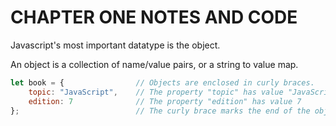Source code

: # CHAPTER ONE NOTES AND CODE

Javascript's most important datatype is the object.

An object is a collection of name/value pairs, or a string to value map.

```javascript
let book = {                // Objects are enclosed in curly braces.
    topic: "JavaScript",    // The property "topic" has value "JavaScript"
    edition: 7              // The property "edition" has value 7
};                          // The curly brace marks the end of the object
```
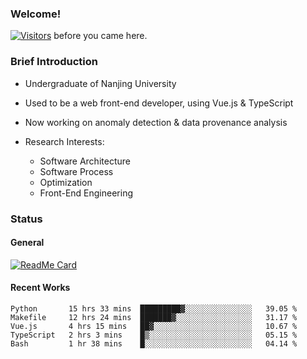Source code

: ### Welcome!

[![Visitors](https://visitor-badge.laobi.icu/badge?page_id=HermitSun.HermitSun)]() before you came here.

### Brief Introduction

- Undergraduate of Nanjing University

- Used to be a web front-end developer, using Vue.js & TypeScript

- Now working on anomaly detection & data provenance analysis

- Research Interests: 
  - Software Architecture
  - Software Process
  - Optimization
  - Front-End Engineering

### Status

#### General

[![ReadMe Card](https://github-readme-stats.hermitsun.vercel.app/api?username=HermitSun&count_private=true&show_icons=true)]()

#### Recent Works

<!--START_SECTION:waka-->
```text
Python       15 hrs 33 mins  █████████▓░░░░░░░░░░░░░░░   39.05 % 
Makefile     12 hrs 24 mins  ███████▓░░░░░░░░░░░░░░░░░   31.17 % 
Vue.js       4 hrs 15 mins   ██▓░░░░░░░░░░░░░░░░░░░░░░   10.67 % 
TypeScript   2 hrs 3 mins    █▒░░░░░░░░░░░░░░░░░░░░░░░   05.15 % 
Bash         1 hr 38 mins    █░░░░░░░░░░░░░░░░░░░░░░░░   04.14 % 
```
<!--END_SECTION:waka-->
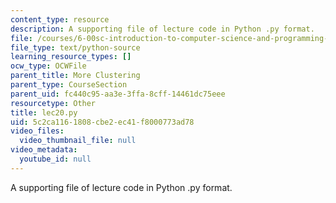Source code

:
 ```yaml
---
content_type: resource
description: A supporting file of lecture code in Python .py format.
file: /courses/6-00sc-introduction-to-computer-science-and-programming-spring-2011/5c2ca1161808cbe2ec41f8000773ad78_lec20.py
file_type: text/python-source
learning_resource_types: []
ocw_type: OCWFile
parent_title: More Clustering
parent_type: CourseSection
parent_uid: fc440c95-aa3e-3ffa-8cff-14461dc75eee
resourcetype: Other
title: lec20.py
uid: 5c2ca116-1808-cbe2-ec41-f8000773ad78
video_files:
  video_thumbnail_file: null
video_metadata:
  youtube_id: null
---
```

A supporting file of lecture code in Python .py format.

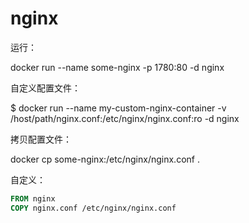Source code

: # nginx

运行：

docker run --name some-nginx -p 1780:80 -d nginx

自定义配置文件：

$ docker run --name my-custom-nginx-container -v /host/path/nginx.conf:/etc/nginx/nginx.conf:ro -d nginx


拷贝配置文件：

docker cp some-nginx:/etc/nginx/nginx.conf .

自定义：
```dockerfile
FROM nginx
COPY nginx.conf /etc/nginx/nginx.conf
```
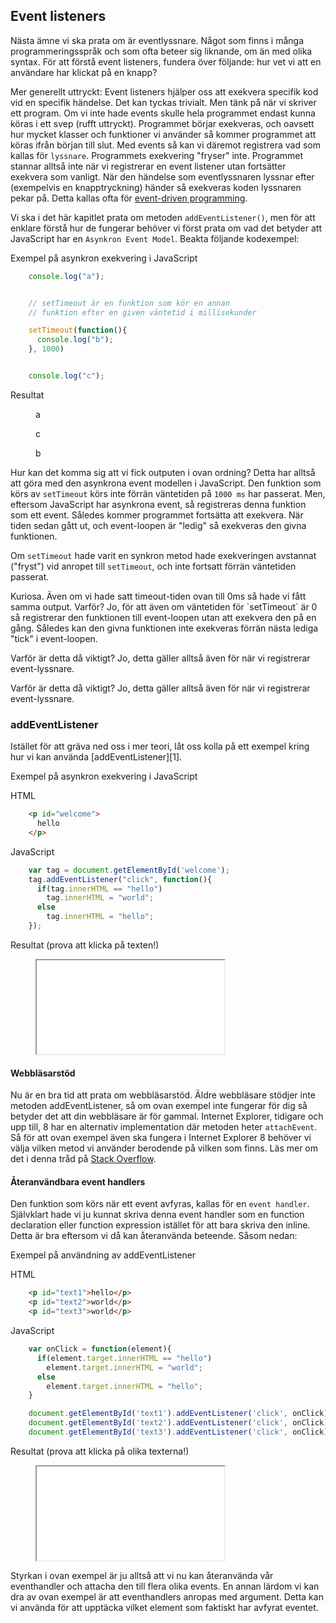 ## Event listeners

Nästa ämne vi ska prata om är eventlyssnare. Något som finns i många programmeringsspråk och som ofta beteer sig liknande, om än med olika syntax. För att förstå event listeners, fundera över följande: hur vet vi att en användare har klickat på en knapp?

Mer generellt uttryckt: Event listeners hjälper oss att exekvera specifik kod vid en specifik händelse. Det kan tyckas trivialt. Men tänk på när vi skriver ett program. Om vi inte hade events skulle hela programmet endast kunna köras i ett svep (rufft uttryckt). Programmet börjar exekveras, och oavsett hur mycket klasser och funktioner vi använder så kommer programmet att köras ifrån början till slut. Med events så kan vi däremot registrera vad som kallas för `lyssnare`. Programmets exekvering "fryser" inte. Programmet stannar alltså inte när vi registrerar en event listener utan fortsätter exekvera som vanligt. När den händelse som eventlyssnaren lyssnar efter (exempelvis en knapptryckning) händer så exekveras koden lyssnaren pekar på. Detta kallas ofta för [event-driven programming][0].

Vi ska i det här kapitlet prata om metoden `addEventListener()`, men för att enklare förstå hur de fungerar behöver vi först prata om vad det betyder att JavaScript har en `Asynkron Event Model`. Beakta följande kodexempel:

Exempel på asynkron exekvering i JavaScript

```javascript
    console.log("a");


    // setTimeout är en funktion som kör en annan
    // funktion efter en given väntetid i millisekunder

    setTimeout(function(){
      console.log("b");
    }, 1000)


    console.log("c");
```

Resultat

<figure>
a

c

b
</figure>

Hur kan det komma sig att vi fick outputen i ovan ordning? Detta har alltså att göra med den asynkrona event modellen i JavaScript. Den funktion som körs av `setTimeout` körs inte förrän väntetiden på `1000 ms` har passerat. Men, eftersom JavaScript har asynkrona event, så registreras denna funktion som ett event. Således kommer programmet fortsätta att exekvera. När tiden sedan gått ut, och event-loopen är "ledig" så exekveras den givna funktionen.

Om `setTimeout` hade varit en synkron metod hade exekveringen avstannat ("fryst") vid anropet till `setTimeout`, och inte fortsatt förrän väntetiden passerat.

<div class="box-info">
Kuriosa. Även om vi hade satt timeout-tiden ovan till 0ms så hade vi fått samma output. Varför? Jo, för att även om väntetiden för `setTimeout` är 0 så registrerar den funktionen till event-loopen utan att exekvera den på en gång. Således kan den givna funktionen inte exekveras förrän nästa lediga "tick" i event-loopen.

Varför är detta då viktigt? Jo, detta gäller alltså även för när vi registrerar event-lyssnare.
</div>

Varför är detta då viktigt? Jo, detta gäller alltså även för när vi registrerar event-lyssnare.

### addEventListener

Istället för att gräva ned oss i mer teori, låt oss kolla på ett exempel kring hur vi kan använda [addEventListener][1].

Exempel på asynkron exekvering i JavaScript

HTML
```html
    <p id="welcome">
      hello
    </p>
```
JavaScript
```javascript
    var tag = document.getElementById('welcome');
    tag.addEventListener("click", function(){
      if(tag.innerHTML == "hello")
        tag.innerHTML = "world";
      else
        tag.innerHTML = "hello";
    });
```
Resultat (prova att klicka på texten!)

<figure class="example">
  <iframe src="examples/js-async"></iframe>
</figure>

#### Webbläsarstöd

Nu är en bra tid att prata om webbläsarstöd. Äldre webbläsare stödjer inte metoden addEventListener, så om ovan exempel inte fungerar för dig så betyder det att din webbläsare är för gammal. Internet Explorer, tidigare och upp till, 8 har en alternativ implementation där metoden heter `attachEvent`. Så för att ovan exempel även ska fungera i Internet Explorer 8 behöver vi välja vilken metod vi använder berodende på vilken som finns. Läs mer om det i denna tråd på [Stack Overflow][2].

#### Återanvändbara event handlers

Den funktion som körs när ett event avfyras, kallas för en `event handler`. Självklart hade vi ju kunnat skriva denna event handler som en function declaration eller function expression istället för att bara skriva den inline. Detta är bra eftersom vi då kan återanvända beteende. Såsom nedan:

Exempel på användning av addEventListener

HTML
```html
    <p id="text1">hello</p>
    <p id="text2">world</p>
    <p id="text3">world</p>
```
JavaScript
```javascript
    var onClick = function(element){
      if(element.target.innerHTML == "hello")
        element.target.innerHTML = "world";
      else
        element.target.innerHTML = "hello";
    }

    document.getElementById('text1').addEventListener('click', onClick);
    document.getElementById('text2').addEventListener('click', onClick);
    document.getElementById('text3').addEventListener('click', onClick);
```
Resultat (prova att klicka på olika texterna!)

<figure class="example">
  <iframe src="examples/js-event-handlers"></iframe>
</figure>

Styrkan i ovan exempel är ju alltså att vi nu kan återanvända vår eventhandler och attacha den till flera olika events. En annan lärdom vi kan dra av ovan exempel är att eventhandlers anropas med argument. Detta kan vi använda för att upptäcka vilket element som faktiskt har avfyrat eventet.

[0]: http://en.wikipedia.org/wiki/Event-driven_programming
[2]: http://stackoverflow.com/questions/6927637/addeventlistener-in-internet-explorer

=== Required work ===
A verbatim copy of the data, with all pictures omitted, is the required output.

=== Response area ===
Source code

: # CHAPTER ONE NOTES AND CODE

Javascript's most important datatype is the object.

An object is a collection of name/value pairs, or a string to value map.

```javascript
let book = {                // Objects are enclosed in curly braces.
    topic: "JavaScript",    // The property "topic" has value "JavaScript"
    edition: 7              // The property "edition" has value 7
};                          // The curly brace marks the end of the object
```
Source code

: ### Welcome!

[![Visitors](https://visitor-badge.laobi.icu/badge?page_id=HermitSun.HermitSun)]() before you came here.

### Brief Introduction

- Undergraduate of Nanjing University

- Used to be a web front-end developer, using Vue.js & TypeScript

- Now working on anomaly detection & data provenance analysis

- Research Interests: 
  - Software Architecture
  - Software Process
  - Optimization
  - Front-End Engineering

### Status

#### General

[![ReadMe Card](https://github-readme-stats.hermitsun.vercel.app/api?username=HermitSun&count_private=true&show_icons=true)]()

#### Recent Works

<!--START_SECTION:waka-->
```text
Python       15 hrs 33 mins  █████████▓░░░░░░░░░░░░░░░   39.05 % 
Makefile     12 hrs 24 mins  ███████▓░░░░░░░░░░░░░░░░░   31.17 % 
Vue.js       4 hrs 15 mins   ██▓░░░░░░░░░░░░░░░░░░░░░░   10.67 % 
TypeScript   2 hrs 3 mins    █▒░░░░░░░░░░░░░░░░░░░░░░░   05.15 % 
Bash         1 hr 38 mins    █░░░░░░░░░░░░░░░░░░░░░░░░   04.14 % 
```
<!--END_SECTION:waka-->
Source code

:
 ```yaml
---
content_type: resource
description: A supporting file of lecture code in Python .py format.
file: /courses/6-00sc-introduction-to-computer-science-and-programming-spring-2011/5c2ca1161808cbe2ec41f8000773ad78_lec20.py
file_type: text/python-source
learning_resource_types: []
ocw_type: OCWFile
parent_title: More Clustering
parent_type: CourseSection
parent_uid: fc440c95-aa3e-3ffa-8cff-14461dc75eee
resourcetype: Other
title: lec20.py
uid: 5c2ca116-1808-cbe2-ec41-f8000773ad78
video_files:
  video_thumbnail_file: null
video_metadata:
  youtube_id: null
---
```

A supporting file of lecture code in Python .py format.

Source code

: # nginx

运行：

docker run --name some-nginx -p 1780:80 -d nginx

自定义配置文件：

$ docker run --name my-custom-nginx-container -v /host/path/nginx.conf:/etc/nginx/nginx.conf:ro -d nginx


拷贝配置文件：

docker cp some-nginx:/etc/nginx/nginx.conf .

自定义：
```dockerfile
FROM nginx
COPY nginx.conf /etc/nginx/nginx.conf
```
 ## Event listeners

Nästa ämne vi ska prata om är eventlyssnare. Något som finns i många programmeringsspråk och som ofta beteer sig liknande, om än med olika syntax. För att förstå event listeners, fundera över följande: hur vet vi att en användare har klickat på en knapp?

Mer generellt uttryckt: Event listeners hjälper oss att exekvera specifik kod vid en specifik händelse. Det kan tyckas trivialt. Men tänk på när vi skriver ett program. Om vi inte hade events skulle hela programmet endast kunna köras i ett svep (rufft uttryckt). Programmet börjar exekveras, och oavsett hur mycket klasser och funktioner vi använder så kommer programmet att köras ifrån början till slut. Med events så kan vi däremot registrera vad som kallas för `lyssnare`. Programmets exekvering "fryser" inte. Programmet stannar alltså inte när vi registrerar en event listener utan fortsätter exekvera som vanligt. När den händelse som eventlyssnaren lyssnar efter (exempelvis en knapptryckning) händer så exekveras koden lyssnaren pekar på. Detta kallas ofta för [event-driven programming][0].

Vi ska i det här kapitlet prata om metoden `addEventListener()`, men för att enklare förstå hur de fungerar behöver vi först prata om vad det betyder att JavaScript har en `Asynkron Event Model`. Beakta följande kodexempel:

Exempel på asynkron exekvering i JavaScript

```javascript
    console.log("a");


    // setTimeout är en funktion som kör en annan
    // funktion efter en given väntetid i millisekunder

    setTimeout(function(){
      console.log("b");
    }, 1000)


    console.log("c");
```

Resultat

<figure>
a

c

b
</figure>

Hur kan det komma sig att vi fick outputen i ovan ordning? Detta har alltså att göra med den asynkrona event modellen i JavaScript. Den funktion som körs av `setTimeout` körs inte förrän väntetiden på `1000 ms` har passerat. Men, eftersom JavaScript har asynkrona event, så registreras denna funktion som ett event. Således kommer programmet fortsätta att exekvera. När tiden sedan gått ut, och event-loopen är "ledig" så exekveras den givna funktionen.

Om `setTimeout` hade varit en synkron metod hade exekveringen avstannat ("fryst") vid anropet till `setTimeout`, och inte fortsatt förrän väntetiden passerat.

<div class="box-info">
Kuriosa. Även om vi hade satt timeout-tiden ovan till 0ms så hade vi fått samma output. Varför? Jo, för att även om väntetiden för `setTimeout` är 0 så registrerar den funktionen till event-loopen utan att exekvera den på en gång. Således kan den givna funktionen inte exekveras förrän nästa lediga "tick" i event-loopen.

Varför är detta då viktigt? Jo, detta gäller alltså även för när vi registrerar event-lyssnare.
</div>

Varför är detta då viktigt? Jo, detta gäller alltså även för när vi registrerar event-lyssnare.

### addEventListener

Istället för att gräva ned oss i mer teori, låt oss kolla på ett exempel kring hur vi kan använda [addEventListener][1].

Exempel på asynkron exekvering i JavaScript

HTML
```html
    <p id="welcome">
      hello
    </p>
```
JavaScript
```javascript
    var tag = document.getElementById('welcome');
    tag.addEventListener("click", function(){
      if(tag.innerHTML == "hello")
        tag.innerHTML = "world";
      else
        tag.innerHTML = "hello";
    });
```
Resultat (prova att klicka på texten!)

<figure class="example">
  <iframe src="examples/js-async"></iframe>
</figure>

#### Webbläsarstöd

Nu är en bra tid att prata om webbläsarstöd. Äldre webbläsare stödjer inte metoden addEventListener, så om ovan exempel inte fungerar för dig så betyder det att din webbläsare är för gammal. Internet Explorer, tidigare och upp till, 8 har en alternativ implementation där metoden heter `attachEvent`. Så för att ovan exempel även ska fungera i Internet Explorer 8 behöver vi välja vilken metod vi använder berodende på vilken som finns. Läs mer om det i denna tråd på [Stack Overflow][2].

#### Återanvändbara event handlers

Den funktion som körs när ett event avfyras, kallas för en `event handler`. Självklart hade vi ju kunnat skriva denna event handler som en function declaration eller function expression istället för att bara skriva den inline. Detta är bra eftersom vi då kan återanvända beteende. Såsom nedan:

Exempel på användning av addEventListener

HTML
```html
    <p id="text1">hello</p>
    <p id="text2">world</p>
    <p id="text3">world</p>
```
JavaScript
```javascript
    var onClick = function(element){
      if(element.target.innerHTML == "hello")
        element.target.innerHTML = "world";
      else
        element.target.innerHTML = "hello";
    }

    document.getElementById('text1').addEventListener('click', onClick);
    document.getElementById('text2').addEventListener('click', onClick);
    document.getElementById('text3').addEventListener('click', onClick);
```
Resultat (prova att klicka på olika texterna!)

<figure class="example">
  <iframe src="examples/js-event-handlers"></iframe>
</figure>

Styrkan i ovan exempel är ju alltså att vi nu kan återanvända vår eventhandler och attacha den till flera olika events. En annan lärdom vi kan dra av ovan exempel är att eventhandlers anropas med argument. Detta kan vi använda för att upptäcka vilket element som faktiskt har avfyrat eventet.

[0]: http://en.wikipedia.org/wiki/Event-driven_programming
[2]: http://stackoverflow.com/questions/6927637/addeventlistener-in-internet-explorer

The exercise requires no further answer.